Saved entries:
^^^^^^^^^^^^^^^^
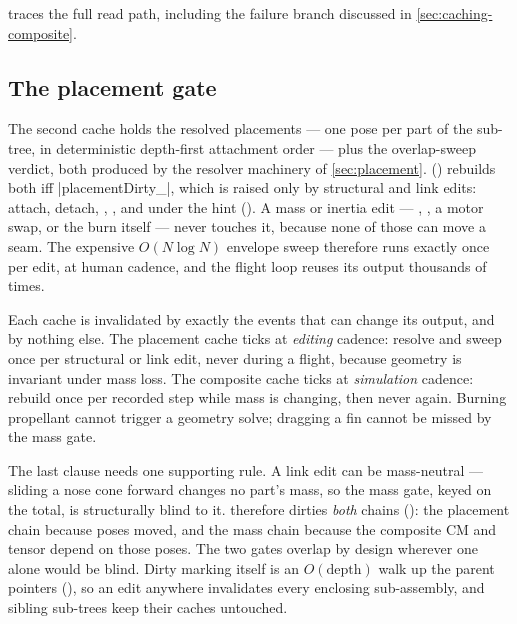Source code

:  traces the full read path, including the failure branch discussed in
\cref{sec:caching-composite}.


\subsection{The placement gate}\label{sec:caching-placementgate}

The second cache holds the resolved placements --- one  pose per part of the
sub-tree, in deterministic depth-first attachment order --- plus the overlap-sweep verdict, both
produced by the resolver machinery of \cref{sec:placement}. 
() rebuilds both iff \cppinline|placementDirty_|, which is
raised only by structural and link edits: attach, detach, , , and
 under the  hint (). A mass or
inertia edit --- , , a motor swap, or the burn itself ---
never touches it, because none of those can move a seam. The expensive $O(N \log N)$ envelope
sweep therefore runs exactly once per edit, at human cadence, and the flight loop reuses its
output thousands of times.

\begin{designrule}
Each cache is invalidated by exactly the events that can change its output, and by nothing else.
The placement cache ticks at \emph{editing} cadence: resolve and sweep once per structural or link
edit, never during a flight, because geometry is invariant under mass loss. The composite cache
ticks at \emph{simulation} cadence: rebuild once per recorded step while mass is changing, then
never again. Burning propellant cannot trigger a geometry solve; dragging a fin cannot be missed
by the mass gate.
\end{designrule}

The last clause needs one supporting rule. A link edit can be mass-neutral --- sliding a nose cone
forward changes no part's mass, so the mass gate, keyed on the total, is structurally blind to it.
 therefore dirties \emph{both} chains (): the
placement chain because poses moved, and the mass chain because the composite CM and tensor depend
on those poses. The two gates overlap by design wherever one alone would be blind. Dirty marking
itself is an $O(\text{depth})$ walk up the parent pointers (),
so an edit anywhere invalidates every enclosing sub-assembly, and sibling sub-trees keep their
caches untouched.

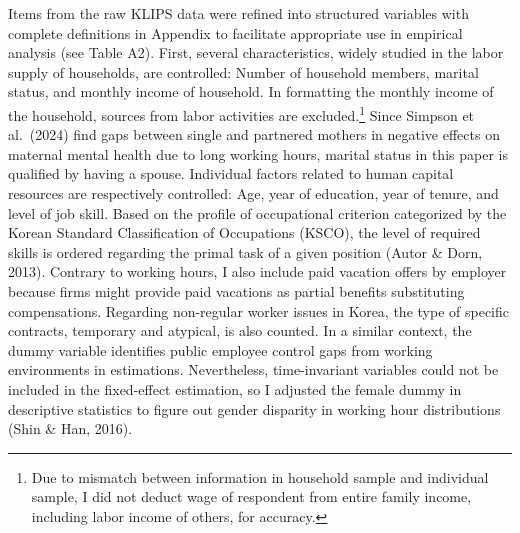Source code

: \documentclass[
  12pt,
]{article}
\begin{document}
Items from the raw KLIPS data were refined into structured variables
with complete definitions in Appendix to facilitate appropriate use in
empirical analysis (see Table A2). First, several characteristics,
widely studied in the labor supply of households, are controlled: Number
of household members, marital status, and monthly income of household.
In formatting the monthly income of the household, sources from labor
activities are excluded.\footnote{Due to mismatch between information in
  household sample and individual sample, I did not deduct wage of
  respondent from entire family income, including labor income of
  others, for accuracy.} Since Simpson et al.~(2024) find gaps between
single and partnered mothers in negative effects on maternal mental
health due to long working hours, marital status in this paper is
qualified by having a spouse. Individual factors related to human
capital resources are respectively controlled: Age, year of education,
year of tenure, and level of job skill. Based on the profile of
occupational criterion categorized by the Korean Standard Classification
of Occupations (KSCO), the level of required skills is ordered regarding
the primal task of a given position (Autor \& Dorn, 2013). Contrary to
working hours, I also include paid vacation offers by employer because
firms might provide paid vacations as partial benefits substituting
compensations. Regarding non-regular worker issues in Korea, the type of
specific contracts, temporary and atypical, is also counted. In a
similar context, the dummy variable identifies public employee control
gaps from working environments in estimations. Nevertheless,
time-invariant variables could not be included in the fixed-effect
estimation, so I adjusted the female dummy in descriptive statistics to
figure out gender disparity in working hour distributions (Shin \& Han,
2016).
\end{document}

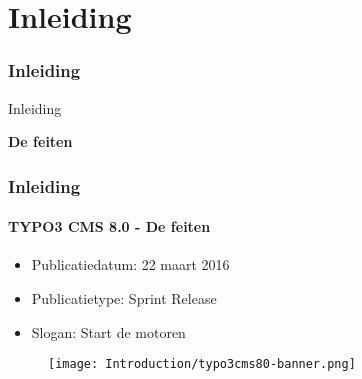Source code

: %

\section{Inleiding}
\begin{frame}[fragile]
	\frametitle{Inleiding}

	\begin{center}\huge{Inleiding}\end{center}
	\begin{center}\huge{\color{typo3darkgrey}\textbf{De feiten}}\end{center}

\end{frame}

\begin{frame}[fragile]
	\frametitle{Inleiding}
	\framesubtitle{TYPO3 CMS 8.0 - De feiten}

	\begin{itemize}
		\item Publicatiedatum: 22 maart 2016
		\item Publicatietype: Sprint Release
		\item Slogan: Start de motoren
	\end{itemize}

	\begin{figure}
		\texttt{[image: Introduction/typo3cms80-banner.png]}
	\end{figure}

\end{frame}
^^^^^^^^^^^^^^^^
■ **Instructions for the task**
Only the lines above from the one with "The placement cache" to the one with "health due to" should be printed, both included and exactly as written; no picture belongs in the copy.

■ **Reply to the exercise**
The placement cache ticks at \emph{editing} cadence: resolve and sweep once per structural or link
edit, never during a flight, because geometry is invariant under mass loss. The composite cache
ticks at \emph{simulation} cadence: rebuild once per recorded step while mass is changing, then
never again. Burning propellant cannot trigger a geometry solve; dragging a fin cannot be missed
by the mass gate.
\end{designrule}

The last clause needs one supporting rule. A link edit can be mass-neutral --- sliding a nose cone
forward changes no part's mass, so the mass gate, keyed on the total, is structurally blind to it.
 therefore dirties \emph{both} chains (): the
placement chain because poses moved, and the mass chain because the composite CM and tensor depend
on those poses. The two gates overlap by design wherever one alone would be blind. Dirty marking
itself is an $O(\text{depth})$ walk up the parent pointers (),
so an edit anywhere invalidates every enclosing sub-assembly, and sibling sub-trees keep their
caches untouched.

Source code

: \documentclass[
  12pt,
]{article}
\begin{document}
Items from the raw KLIPS data were refined into structured variables
with complete definitions in Appendix to facilitate appropriate use in
empirical analysis (see Table A2). First, several characteristics,
widely studied in the labor supply of households, are controlled: Number
of household members, marital status, and monthly income of household.
In formatting the monthly income of the household, sources from labor
activities are excluded.\footnote{Due to mismatch between information in
  household sample and individual sample, I did not deduct wage of
  respondent from entire family income, including labor income of
  others, for accuracy.} Since Simpson et al.~(2024) find gaps between
single and partnered mothers in negative effects on maternal mental
health due to long working hours, marital status in this paper is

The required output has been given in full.